Associated Press
De Madri
Com as forças de segurança em estado de alerta máximo diante da ameaça de atentados, centenas de milhares de espanhóis realizaram ontem manifestações de protesto em toda a Espanha contra o ETA. O grupo rompeu domingo trégua de 14 meses, advertindo que retomaria ‘‘a luta armada na sexta-feira, para libertar o País Basco’’.
Os espanhóis, incluindo os bascos, pediram ao ETA, em manifestação silenciosa de 5 minutos, que reconsidere sua posição e adote o cessar-fogo definitivo. A organização extremista atribui a retomada da campanha de violência ao que classifica de intensificação da repressão contra seus dirigentes na Espanha e na França. E acusa as autoridades espanholas de ‘‘dar as costas à negociação da paz’’.
Em Vitoria, capital do País Basco, milhares de pessoas apoiaram concentração convocada pelo governador basco, Juan Jospe Ibarretxe, sob o lema bakea behar dugu (precisamos da paz), diante do Palácio de Ajuria Enea (sede do governo). Participaram todos os partidos com representação no Parlamento local, incluindo o Herri Batasuna, apontado como braço político do ETA.
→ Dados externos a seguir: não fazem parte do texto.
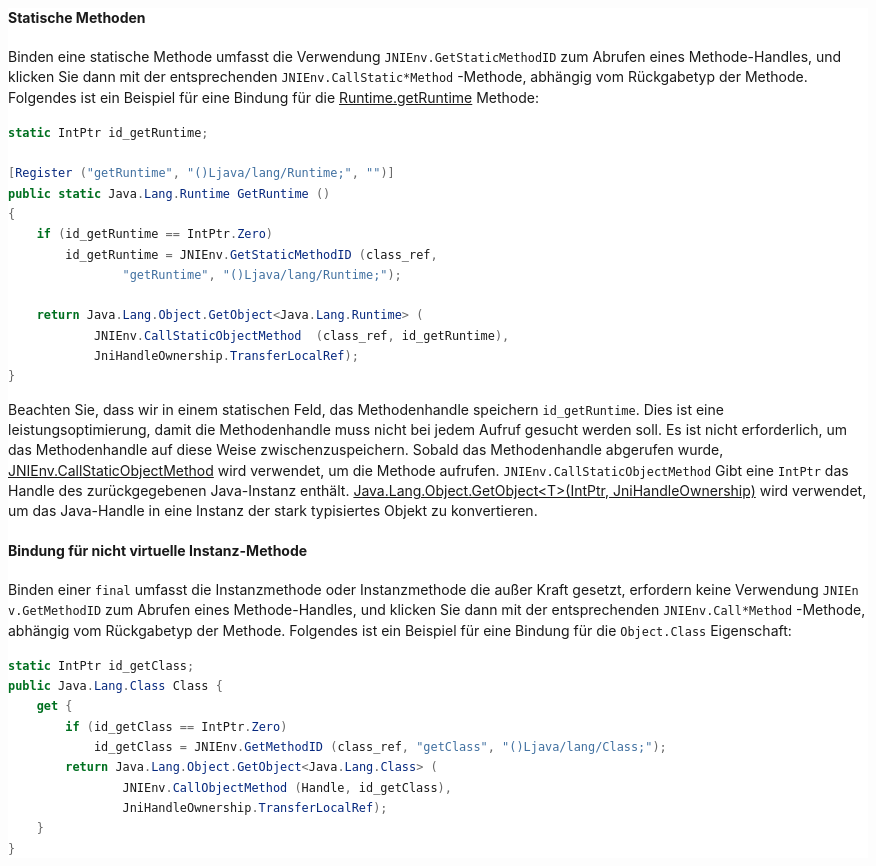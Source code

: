 <a name="_Static_Methods_1" />

#### <a name="static-methods"></a>Statische Methoden

Binden eine statische Methode umfasst die Verwendung `JNIEnv.GetStaticMethodID` zum Abrufen eines Methode-Handles, und klicken Sie dann mit der entsprechenden `JNIEnv.CallStatic*Method` -Methode, abhängig vom Rückgabetyp der Methode. Folgendes ist ein Beispiel für eine Bindung für die [Runtime.getRuntime](https://developer.android.com/reference/java/lang/Runtime.html#getRuntime()) Methode:

```csharp
static IntPtr id_getRuntime;

[Register ("getRuntime", "()Ljava/lang/Runtime;", "")]
public static Java.Lang.Runtime GetRuntime ()
{
    if (id_getRuntime == IntPtr.Zero)
        id_getRuntime = JNIEnv.GetStaticMethodID (class_ref,
                "getRuntime", "()Ljava/lang/Runtime;");

    return Java.Lang.Object.GetObject<Java.Lang.Runtime> (
            JNIEnv.CallStaticObjectMethod  (class_ref, id_getRuntime),
            JniHandleOwnership.TransferLocalRef);
}
```

Beachten Sie, dass wir in einem statischen Feld, das Methodenhandle speichern `id_getRuntime`. Dies ist eine leistungsoptimierung, damit die Methodenhandle muss nicht bei jedem Aufruf gesucht werden soll. Es ist nicht erforderlich, um das Methodenhandle auf diese Weise zwischenzuspeichern. Sobald das Methodenhandle abgerufen wurde, [JNIEnv.CallStaticObjectMethod](https://developer.xamarin.com/api/member/Android.Runtime.JNIEnv.CallStaticObjectMethod/) wird verwendet, um die Methode aufrufen. `JNIEnv.CallStaticObjectMethod` Gibt eine `IntPtr` das Handle des zurückgegebenen Java-Instanz enthält.
[Java.Lang.Object.GetObject&lt;T&gt;(IntPtr, JniHandleOwnership)](https://developer.xamarin.com/api/member/Java.Lang.Object.GetObject%7BT%7D/p/System.IntPtr/Android.Runtime.JniHandleOwnership/) wird verwendet, um das Java-Handle in eine Instanz der stark typisiertes Objekt zu konvertieren.



#### <a name="non-virtual-instance-method-binding"></a>Bindung für nicht virtuelle Instanz-Methode

Binden einer `final` umfasst die Instanzmethode oder Instanzmethode die außer Kraft gesetzt, erfordern keine Verwendung `JNIEnv.GetMethodID` zum Abrufen eines Methode-Handles, und klicken Sie dann mit der entsprechenden `JNIEnv.Call*Method` -Methode, abhängig vom Rückgabetyp der Methode. Folgendes ist ein Beispiel für eine Bindung für die `Object.Class` Eigenschaft:

```csharp
static IntPtr id_getClass;
public Java.Lang.Class Class {
    get {
        if (id_getClass == IntPtr.Zero)
            id_getClass = JNIEnv.GetMethodID (class_ref, "getClass", "()Ljava/lang/Class;");
        return Java.Lang.Object.GetObject<Java.Lang.Class> (
                JNIEnv.CallObjectMethod (Handle, id_getClass),
                JniHandleOwnership.TransferLocalRef);
    }
}
```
O governador, do Partido Nacionalista Basco (PNB), exortou os militantes da ETA a abandonar definitivamente a luta armada. Xavier Arzallus, presidente do PNB, fez um comentário pessimista: ‘‘O ETA jamais deu ouvidos às manifestações populares’’.
O governo espanhol criticou duramente a forma como os partidos bascos moderados encaram a questão do terrorismo, acusando-os de ‘‘dar asas’’ ao ETA. Em Bayona (no País Basco francês), as repartições públicas foram interditadas ontem por causa de denúncias de bombas.